Here we find Van Dame as a Canadian police man Louis Burke tracking an insane serial killer called the Sandman, who seems like a jovial enough guy with catchphrases such as ‘time to sleep’. Having dispatched with that situation he is given a new mission of going undercover into a maximum security prison to uncover why nine inmates have died mysteriously.

The prison is a strange place indeed seemingly getting its light source from a solitary energy saving light bulb. There also seems to be an amazing steam problem from somewhere, making me think that dry cleaners had set up shop somewhere inside. Even worse is the subterranean level which is run by a gay Black panther called Priest who regularly calls his drug supplier on his cell phone. Credibility isn’t exactly high on the agenda in Death Warrant as the prison and the steam allows plenty of opportunities for our hero to strip down to reveal those actual muscles.

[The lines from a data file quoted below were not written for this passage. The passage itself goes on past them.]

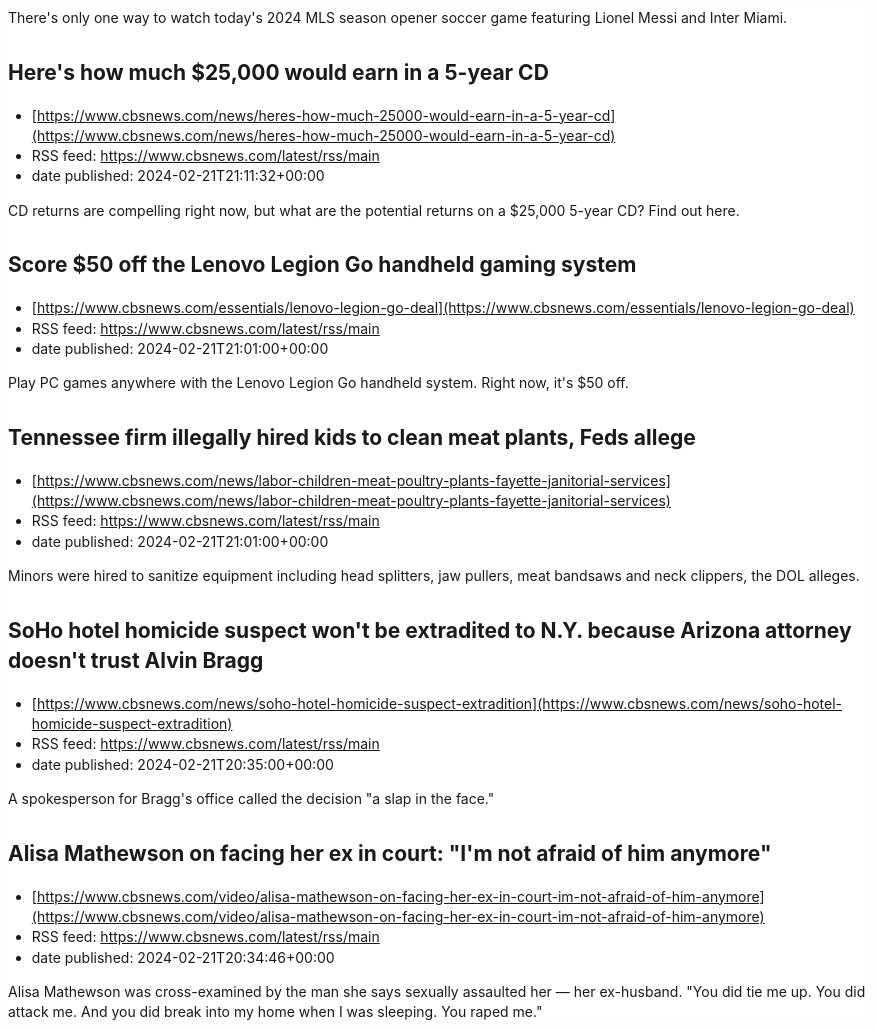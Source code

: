 There's only one way to watch today's 2024 MLS season opener soccer game featuring Lionel Messi and Inter Miami.

## Here's how much $25,000 would earn in a 5-year CD
 - [https://www.cbsnews.com/news/heres-how-much-25000-would-earn-in-a-5-year-cd](https://www.cbsnews.com/news/heres-how-much-25000-would-earn-in-a-5-year-cd)
 - RSS feed: https://www.cbsnews.com/latest/rss/main
 - date published: 2024-02-21T21:11:32+00:00

CD returns are compelling right now, but what are the potential returns on a $25,000 5-year CD? Find out here.

## Score $50 off the Lenovo Legion Go handheld gaming system
 - [https://www.cbsnews.com/essentials/lenovo-legion-go-deal](https://www.cbsnews.com/essentials/lenovo-legion-go-deal)
 - RSS feed: https://www.cbsnews.com/latest/rss/main
 - date published: 2024-02-21T21:01:00+00:00

Play PC games anywhere with the Lenovo Legion Go handheld system. Right now, it's $50 off.

## Tennessee firm illegally hired kids to clean meat plants, Feds allege
 - [https://www.cbsnews.com/news/labor-children-meat-poultry-plants-fayette-janitorial-services](https://www.cbsnews.com/news/labor-children-meat-poultry-plants-fayette-janitorial-services)
 - RSS feed: https://www.cbsnews.com/latest/rss/main
 - date published: 2024-02-21T21:01:00+00:00

Minors were hired to sanitize equipment including head splitters, jaw pullers, meat bandsaws and neck clippers, the DOL alleges.

## SoHo hotel homicide suspect won't be extradited to N.Y. because Arizona attorney doesn't trust Alvin Bragg
 - [https://www.cbsnews.com/news/soho-hotel-homicide-suspect-extradition](https://www.cbsnews.com/news/soho-hotel-homicide-suspect-extradition)
 - RSS feed: https://www.cbsnews.com/latest/rss/main
 - date published: 2024-02-21T20:35:00+00:00

A spokesperson for Bragg's office called the decision "a slap in the face."

## Alisa Mathewson on facing her ex in court: "I'm not afraid of him anymore"
 - [https://www.cbsnews.com/video/alisa-mathewson-on-facing-her-ex-in-court-im-not-afraid-of-him-anymore](https://www.cbsnews.com/video/alisa-mathewson-on-facing-her-ex-in-court-im-not-afraid-of-him-anymore)
 - RSS feed: https://www.cbsnews.com/latest/rss/main
 - date published: 2024-02-21T20:34:46+00:00

Alisa Mathewson was cross-examined by the man she says sexually assaulted her — her ex-husband. "You did tie me up. You did attack me. And you did break into my home when I was sleeping. You raped me."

Once the mystery is solved those in power need to get rid of Louis so they send the still alive Sandman to the prison. Here he gets to unveil his new catchphrase if nothing else (give me a dream) before getting dressed up as part Michael Jackson, part MC Hammer.  Naturally this leads to a Commando style showdown with plenty of naked muscles, gay imagery and of course even more steam.

Death Warrant is utterly hysterical, but sadly seems to be taking itself quite seriously in parts. The cast beyond Van Damme is a mix of people you’ve seen in the background in other films and Cynthia Gibb from Youngblood as the anemic love interest. For a film with so much actual steam the conjugal visit between Louis and Amanda (Gibb) at the prison is about as hot as an iceberg. Other laughable characters are the tech geek youngster complete with acne and glasses and the violent prison guard, Sergeant DeGraf, who cracks his monkey nuts with his nightstick.  

The most disappointing aspect of Death Warrant is the actual amount of action contained in the film. Apart from his trademark roundhouse kicks Van Damme does very little for the first hour apart from stare with menace and talks as little as possible. Amazingly his answer to everything is no more than four or five words which most probably ensured that no subtitles were needed due to his accent. He does though bare his chest quite often and looks as though he’s going to go Bruce Lee on people but seldom does. The action does pick up towards the end but it’s shocking to me that a man so versed in martial arts is made to do more acting than fighting.

The lack of a decent montage is also a disastrous omission as we never get to see Van Damme put together a decent training video to showcase his dedication to something. The soundtrack plays like the off-cuts from Cobra further enhancing this films feel as a true B-movie with some attempted gloss. The prison set is essentially a communal area and some rooms making it all look exceedingly cheap. As the prisoners run around in  the corridors you tend to think it’s the same exact corridor over and over just with more steam utilized to camouflage it.

My third experience of the great Van Damme is over and I must confess that I still have to be convinced to his action hero status. Thinking back to the Van Damme clips I have seen over the years all I can ever remember him doing are roundhouse kicks and the splits. As for his acting he suffers from a lack of charisma that the likes of Arnie and Sly had in abundance but he’s no worse than his rival Steven Segal. Death Warrant is a load of nonsense that should only be watched if you’re looking to poke fun at it. Should this be the case you’re in for a superb night, but as an action classic it’s basically awful.